Since the copy must match the original, write out each record word for word, skipping only the pictures.

——

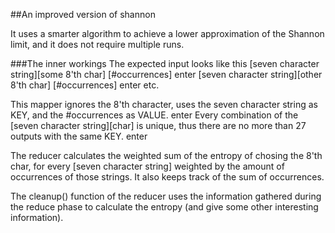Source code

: ##An improved version of shannon

It uses a smarter algorithm to achieve a lower approximation of the Shannon limit, and it does not require multiple runs.

###The inner workings
The expected input looks like this
[seven character string][some 8'th char]	[#occurrences]  enter
[seven character string][other 8'th char]	[#occurrences]  enter
etc.

This mapper ignores the 8'th character, uses the seven character string as KEY, and the #occurrences as VALUE.  enter
Every combination of the [seven character string][char] is unique, thus there are no more than 27 outputs with the same KEY.  enter

The reducer calculates the weighted sum of the entropy of chosing the 8'th char, for every [seven character string] weighted by the amount of occurrences of those strings. It also keeps track of the sum of occurrences.

The cleanup() function of the reducer uses the information gathered during the reduce phase to calculate the entropy (and give some other interesting information).
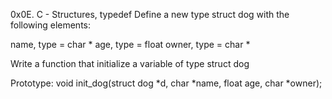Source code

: 0x0E. C - Structures, typedef
Define a new type struct dog with the following elements:

name, type = char *
age, type = float
owner, type = char *


Write a function that initialize a variable of type struct dog

Prototype: void init_dog(struct dog *d, char *name, float age, char *owner);
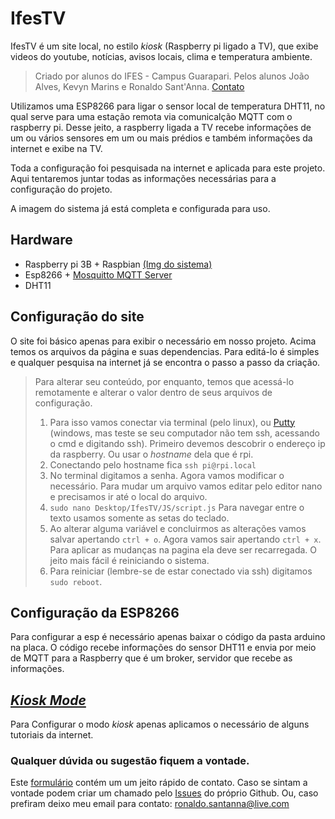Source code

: # IfesTV
IfesTV é um site local, no estilo _kiosk_ (Raspberry pi ligado a TV), que exibe videos do youtube, notícias, avisos locais, clima e temperatura ambiente.

> Criado por alunos do IFES - Campus Guarapari. Pelos alunos João Alves, Kevyn Marins e Ronaldo Sant'Anna. [Contato](https://github.com/ronaldosantanna/IfesTV#qualquer-dúvida-ou-sugestão-fiquem-a-vontade)

Utilizamos uma ESP8266 para ligar o sensor local de temperatura DHT11, no qual serve para uma estação remota via comunicalção MQTT com o raspberry pi.
Desse jeito, a raspberry ligada a TV recebe informações de um ou vários sensores em um ou mais prédios e também informações da internet e exibe na TV.

Toda a configuração foi pesquisada na internet e aplicada para este projeto. Aqui tentaremos juntar todas as informações necessárias para a configuração do projeto.

A imagem do sistema já está completa e configurada para uso.

## Hardware
* Raspberry pi 3B + Raspbian [(Img do sistema)](https://drive.google.com/open?id=16IvTq7KXVeJWATDrFhQsSftASu8AablH)
* Esp8266 + [Mosquitto MQTT Server](https://randomnerdtutorials.com/how-to-install-mosquitto-broker-on-raspberry-pi/)
* DHT11

## Configuração do site
O site foi básico apenas para exibir o necessário em nosso projeto. Acima temos os arquivos da página e suas dependencias.
Para editá-lo é simples e qualquer pesquisa na internet já se encontra o passo a passo da criação.

> Para alterar seu conteúdo, por enquanto, temos que acessá-lo remotamente e alterar o valor dentro de seus arquivos de configuração.
> 1. Para isso vamos conectar via terminal (pelo linux), ou [Putty](https://the.earth.li/~sgtatham/putty/latest/w32/putty.exe) (windows,   mas teste se seu computador não tem ssh, acessando o cmd e digitando ssh).
 Primeiro devemos descobrir o endereço ip da raspberry. Ou usar o *hostname* dela que é rpi.
> 2. Conectando pelo hostname fica `ssh pi@rpi.local` 
> 3. No terminal digitamos a senha.
 Agora vamos modificar o necessário. Para mudar um arquivo vamos editar pelo editor nano e precisamos ir até o local do arquivo.
> 4. `sudo nano Desktop/IfesTV/JS/script.js`
 Para navegar entre o texto usamos somente as setas do teclado.
> 5. Ao alterar alguma variável e concluirmos as alterações vamos salvar apertando `ctrl + o`. Agora vamos sair apertando `ctrl + x`.
 Para aplicar as mudanças na pagina ela deve ser recarregada. O jeito mais fácil é reiniciando o sistema.
> 6. Para reiniciar (lembre-se de estar conectado via ssh) digitamos `sudo reboot`.

## Configuração da ESP8266
Para configurar a esp é necessário apenas baixar o código da pasta arduino na placa.
O código recebe informações do sensor DHT11 e envia por meio de MQTT para a Raspberry que é um broker, servidor que recebe as informações.

## [_Kiosk Mode_](https://pimylifeup.com/raspberry-pi-kiosk/)

Para Configurar o modo _kiosk_ apenas aplicamos o necessário de alguns tutoriais da internet.

### Qualquer dúvida ou sugestão fiquem a vontade.
Este [formulário](https://forms.gle/AasFBRNRWcPVzgP98) contém um um jeito rápido de contato. Caso se sintam a vontade podem criar um chamado pelo [Issues](https://github.com/ronaldosantanna/IfesTV/issues) do próprio Github.
Ou, caso prefiram deixo meu email para contato: ronaldo.santanna@live.com
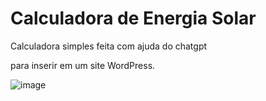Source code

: # Calculadora de Energia Solar

Calculadora simples feita com ajuda do chatgpt

para inserir em um site WordPress.


![image](https://github.com/user-attachments/assets/2ce7bea6-36dc-4094-aabd-2092ced6bb77)
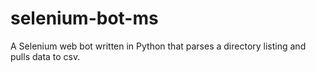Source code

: # selenium-bot-ms
A Selenium web bot written in Python that parses a directory listing and pulls data to csv.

——

▶ [RESULT OF THIS TASK]:
Source code

: ##An improved version of shannon

It uses a smarter algorithm to achieve a lower approximation of the Shannon limit, and it does not require multiple runs.

###The inner workings
The expected input looks like this
[seven character string][some 8'th char]	[#occurrences]  enter
[seven character string][other 8'th char]	[#occurrences]  enter
etc.

This mapper ignores the 8'th character, uses the seven character string as KEY, and the #occurrences as VALUE.  enter
Every combination of the [seven character string][char] is unique, thus there are no more than 27 outputs with the same KEY.  enter

The reducer calculates the weighted sum of the entropy of chosing the 8'th char, for every [seven character string] weighted by the amount of occurrences of those strings. It also keeps track of the sum of occurrences.

The cleanup() function of the reducer uses the information gathered during the reduce phase to calculate the entropy (and give some other interesting information).
Source code

: 0x0E. C - Structures, typedef
Define a new type struct dog with the following elements:

name, type = char *
age, type = float
owner, type = char *


Write a function that initialize a variable of type struct dog

Prototype: void init_dog(struct dog *d, char *name, float age, char *owner);
Source code

: # IfesTV
IfesTV é um site local, no estilo _kiosk_ (Raspberry pi ligado a TV), que exibe videos do youtube, notícias, avisos locais, clima e temperatura ambiente.

> Criado por alunos do IFES - Campus Guarapari. Pelos alunos João Alves, Kevyn Marins e Ronaldo Sant'Anna. [Contato](https://github.com/ronaldosantanna/IfesTV#qualquer-dúvida-ou-sugestão-fiquem-a-vontade)

Utilizamos uma ESP8266 para ligar o sensor local de temperatura DHT11, no qual serve para uma estação remota via comunicalção MQTT com o raspberry pi.
Desse jeito, a raspberry ligada a TV recebe informações de um ou vários sensores em um ou mais prédios e também informações da internet e exibe na TV.

Toda a configuração foi pesquisada na internet e aplicada para este projeto. Aqui tentaremos juntar todas as informações necessárias para a configuração do projeto.

A imagem do sistema já está completa e configurada para uso.

## Hardware
* Raspberry pi 3B + Raspbian [(Img do sistema)](https://drive.google.com/open?id=16IvTq7KXVeJWATDrFhQsSftASu8AablH)
* Esp8266 + [Mosquitto MQTT Server](https://randomnerdtutorials.com/how-to-install-mosquitto-broker-on-raspberry-pi/)
* DHT11

## Configuração do site
O site foi básico apenas para exibir o necessário em nosso projeto. Acima temos os arquivos da página e suas dependencias.
Para editá-lo é simples e qualquer pesquisa na internet já se encontra o passo a passo da criação.

> Para alterar seu conteúdo, por enquanto, temos que acessá-lo remotamente e alterar o valor dentro de seus arquivos de configuração.
> 1. Para isso vamos conectar via terminal (pelo linux), ou [Putty](https://the.earth.li/~sgtatham/putty/latest/w32/putty.exe) (windows,   mas teste se seu computador não tem ssh, acessando o cmd e digitando ssh).
 Primeiro devemos descobrir o endereço ip da raspberry. Ou usar o *hostname* dela que é rpi.
> 2. Conectando pelo hostname fica `ssh pi@rpi.local` 
> 3. No terminal digitamos a senha.
 Agora vamos modificar o necessário. Para mudar um arquivo vamos editar pelo editor nano e precisamos ir até o local do arquivo.
> 4. `sudo nano Desktop/IfesTV/JS/script.js`
 Para navegar entre o texto usamos somente as setas do teclado.
> 5. Ao alterar alguma variável e concluirmos as alterações vamos salvar apertando `ctrl + o`. Agora vamos sair apertando `ctrl + x`.
 Para aplicar as mudanças na pagina ela deve ser recarregada. O jeito mais fácil é reiniciando o sistema.
> 6. Para reiniciar (lembre-se de estar conectado via ssh) digitamos `sudo reboot`.

## Configuração da ESP8266
Para configurar a esp é necessário apenas baixar o código da pasta arduino na placa.
O código recebe informações do sensor DHT11 e envia por meio de MQTT para a Raspberry que é um broker, servidor que recebe as informações.

## [_Kiosk Mode_](https://pimylifeup.com/raspberry-pi-kiosk/)

Para Configurar o modo _kiosk_ apenas aplicamos o necessário de alguns tutoriais da internet.

### Qualquer dúvida ou sugestão fiquem a vontade.
Este [formulário](https://forms.gle/AasFBRNRWcPVzgP98) contém um um jeito rápido de contato. Caso se sintam a vontade podem criar um chamado pelo [Issues](https://github.com/ronaldosantanna/IfesTV/issues) do próprio Github.
Ou, caso prefiram deixo meu email para contato: ronaldo.santanna@live.com
Source code

: # Calculadora de Energia Solar

Calculadora simples feita com ajuda do chatgpt

para inserir em um site WordPress.


![image](https://github.com/user-attachments/assets/2ce7bea6-36dc-4094-aabd-2092ced6bb77)
Source code

: # selenium-bot-ms
A Selenium web bot written in Python that parses a directory listing and pulls data to csv.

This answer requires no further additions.